MENKIBE................. HÜDÂYİ YOLU
Aziz Mahmud Hüdâyi hazretleri (1541-1628) hocası Üftâde hazretlerinin vefâtından sonra, Bursa’dan gelip İstanbul’a yerleşir. Fatih Medreselerinde fıkıh, hadîs, tefsir... dersleri verir. Üsküdar’da bir dergâh kurar. İstanbullular akın akın derslerine ve sohbetlerine katılırlar. III. Murad Hân, I. Ahmed Hân, II. Osman Hân ve IV. Murad Hân eşiğine gelirler.
Sultanahmet Câmii’nin açılacağı gün Cumâ hutbesini okuma vazîfesi verilir. Fakat o gün deniz kabına sığmaz, dalgalar geçit vermez. Hüdâyi hazretleri fırtınaya aldırmaz ve besmele çekip hareket eder. Teknenin geçtiği yerler sakinleşir. Talebeleri de arkasından takip edip Boğazı geçerler. Zaman zaman Üsküdar kayıkçılarının fırtınalı havalarda, emin olarak kullandığı bu yola, Hüdâyi Yolu denir.
Hüdâyi hazretleri birgün saraydadır. Abdest almak ister. Sultan Ahmed Hân, ibrikle su döker, şehzâdeler seccâdeleri sererler. Vâlide sultan kafes arkasında havlu hazırlar. Kadıncağız; “Ah der, mübâreğin bir kerâmetini göreydim.” O anda buyururlar ki:
“Hayret! Bâzıları hâlâ kerâmet görmek isterler. Koca Halîfe bizim gibi bir garibe ibrikle su dökerler, muhterem anneleri havlu hazırlarlar. Bundan âlâ kerâmet mi olur?”

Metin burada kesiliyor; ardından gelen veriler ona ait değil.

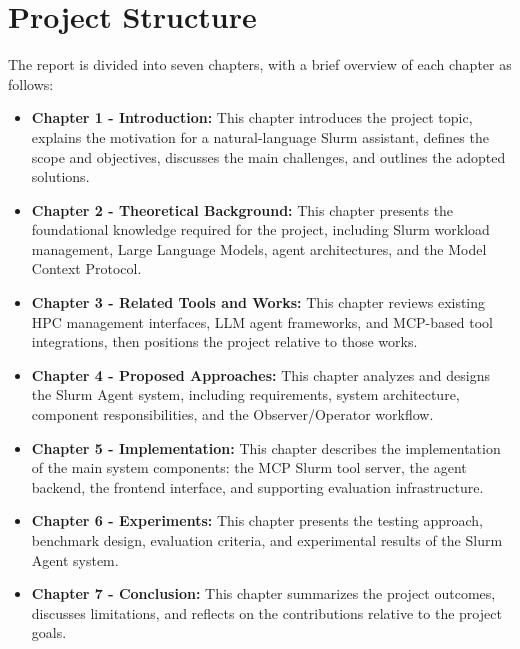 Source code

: \section{Project Structure}
\label{sec:thesis-structure}

The report is divided into seven chapters, with a brief overview of each chapter as follows:

\begin{itemize}
	\item \textbf{Chapter 1 - Introduction:} This chapter introduces the project topic, explains the motivation for a natural-language Slurm assistant, defines the scope and objectives, discusses the main challenges, and outlines the adopted solutions.

	\item \textbf{Chapter 2 - Theoretical Background:} This chapter presents the foundational knowledge required for the project, including Slurm workload management, Large Language Models, agent architectures, and the Model Context Protocol.

	\item \textbf{Chapter 3 - Related Tools and Works:} This chapter reviews existing HPC management interfaces, LLM agent frameworks, and MCP-based tool integrations, then positions the project relative to those works.

	\item \textbf{Chapter 4 - Proposed Approaches:} This chapter analyzes and designs the Slurm Agent system, including requirements, system architecture, component responsibilities, and the Observer/Operator workflow.

	\item \textbf{Chapter 5 - Implementation:} This chapter describes the implementation of the main system components: the MCP Slurm tool server, the agent backend, the frontend interface, and supporting evaluation infrastructure.

	\item \textbf{Chapter 6 - Experiments:} This chapter presents the testing approach, benchmark design, evaluation criteria, and experimental results of the Slurm Agent system.

	\item \textbf{Chapter 7 - Conclusion:} This chapter summarizes the project outcomes, discusses limitations, and reflects on the contributions relative to the project goals.
\end{itemize}

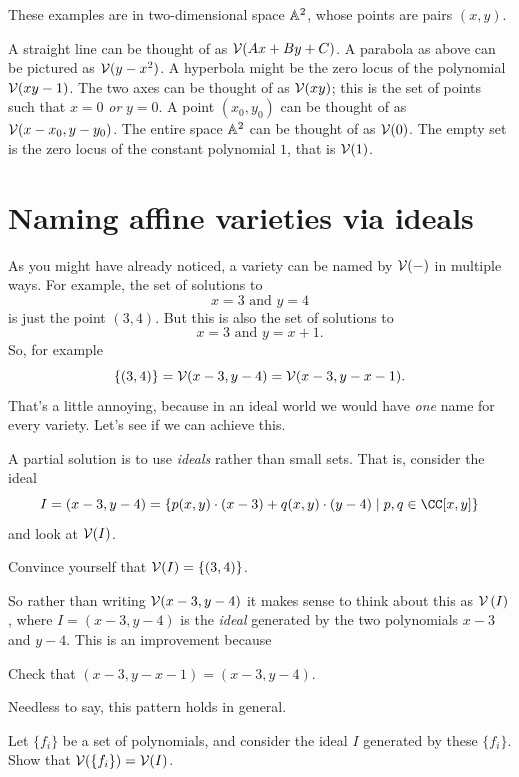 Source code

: \documentclass[11pt]{scrreprt}
\begin{document}
\begin{example}
	These examples are in two-dimensional space $\mathbb A^2$,
	whose points are pairs $(x,y)$.
	\begin{enumerate}[(a)]
	\ii A straight line can be thought of as $\mathcal V(Ax + By + C)$.
	\ii A parabola as above can be pictured as $\mathcal V(y-x^2)$.
	\ii A hyperbola might be the zero locus of the polynomial $\mathcal V(xy-1)$.
	\ii The two axes can be thought of as $\mathcal V(xy)$; this is the set of points
	such that $x=0$ \emph{or} $y=0$.
	\ii A point $(x_0, y_0)$ can be thought of as $\mathcal V(x-x_0, y-y_0)$.
	\ii The entire space $\mathbb A^2$ can be thought of as $\mathcal V(0)$.
	\ii The empty set is the zero locus of the constant polynomial $1$, that is $\mathcal V(1)$.
	\end{enumerate}
\end{example}

\section{Naming affine varieties via ideals}
As you might have already noticed, a variety can be named by $\mathcal V(-)$ in multiple ways.
For example, the set of solutions to
\[ x=3 \text{ and } y=4 \]
is just the point $(3,4)$.
But this is also the set of solutions to
\[ x=3 \text{ and } y=x+1. \]
So, for example
\[ \{(3,4)\}
	= \mathcal V(x-3, y-4)
	= \mathcal V(x-3, y-x-1).
	\]
That's a little annoying, because in an ideal world we would have \emph{one} name
for every variety.
Let's see if we can achieve this.

A partial solution is to use \emph{ideals} rather than small sets.
That is, consider the ideal
\[
	I = \left( x-3, y-4 \right)
	= \left\{ p(x,y) \cdot (x-3) + q(x,y) \cdot (y-4)
	\mid p,q \in \CC[x,y] \right\}
\]
and look at $\mathcal V(I)$.
\begin{ques}
	Convince yourself that $\mathcal V(I) = \{(3,4)\}$.
\end{ques}
So rather than writing $\mathcal V(x-3, y-4)$ it makes sense to
think about this as $\mathcal V\left( I \right)$, where $I = (x-3,y-4)$ is the \emph{ideal}
generated by the two polynomials $x-3$ and $y-4$.
This is an improvement because
\begin{ques}
	Check that $(x-3, y-x-1) = (x-3, y-4)$.
\end{ques}

Needless to say, this pattern holds in general.
\begin{ques}
	Let $\{f_i\}$ be a set of polynomials, and consider
	the ideal $I$ generated by these $\{f_i\}$.
	Show that $\mathcal V(\{f_i\}) = \mathcal V(I)$.
\end{ques}
\end{document}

Birgün Pâdişah, kendilerinden duâ isterler. Buyururlar ki:
“Yâ Rabbi! Bizi sevenler, denizde boğulmasınlar. Yaşlılıklarında muhtaç olmasınlar. Îmânlarını kurtararak ölsünler ve öleceklerini bilsinler!”

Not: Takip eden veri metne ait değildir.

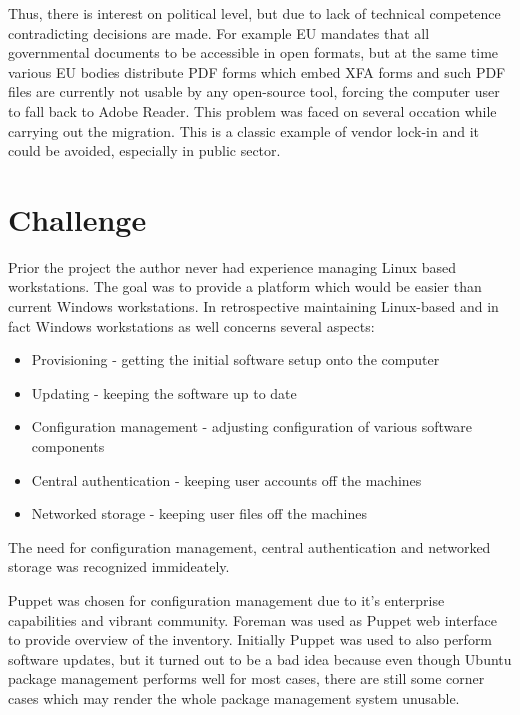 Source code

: \documentclass{article}
\begin{document}
Thus, there is interest on political level, but due to lack
of technical competence contradicting decisions are made.
For example EU mandates that all governmental documents to
be accessible in open formats, but at the same time
various EU bodies distribute PDF forms which
embed XFA forms and such PDF files are currently not
usable by any open-source tool, forcing the computer
user to fall back to Adobe Reader.
This problem was faced on several occation while
carrying out the migration.
This is a classic example of vendor lock-in and
it could be avoided, especially in public sector.


\section{Challenge}

Prior the project the author never had experience managing Linux based workstations.
The goal was to provide a platform which would be easier than current Windows
workstations.
In retrospective maintaining Linux-based and in fact
Windows workstations as well concerns several aspects:

\begin{itemize}
\item Provisioning - getting the initial software setup onto the computer
\item Updating - keeping the software up to date
\item Configuration management - adjusting configuration of various software components
\item Central authentication - keeping user accounts off the machines
\item Networked storage - keeping user files off the machines
\end{itemize}

The need for configuration management, central authentication
and networked storage was recognized immideately.


Puppet was chosen for configuration management due to it's
enterprise capabilities and vibrant community.
Foreman was used as Puppet web interface to provide
overview of the inventory.
Initially Puppet was used to also perform software updates, but
it turned out to be a bad idea because even though Ubuntu package
management performs well for most cases, there are still some
corner cases which may render the whole package management
system unusable.
\end{document}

NÜKTE: İnsan, ne kadar güçlü olursa olsun, neyi olursa olsun; evi, işi, aşı, dostu ve eşi, hepsi birgün hiç olacak, kabre ancak kefeniyle girecektir. Ölmek felâket değil, öldükten sonra başına gelecekleri bilmemek, tedbirini almamak felâkettir. Âhırette nereye gitmek istiyorsak, ona göre hazırlık yapmalıyız. Orada Cennet ve Cehennemden başka yer yoktur. Cennete girmek için, doğru îmân sahibi olmak ve dîne uymak gerekir.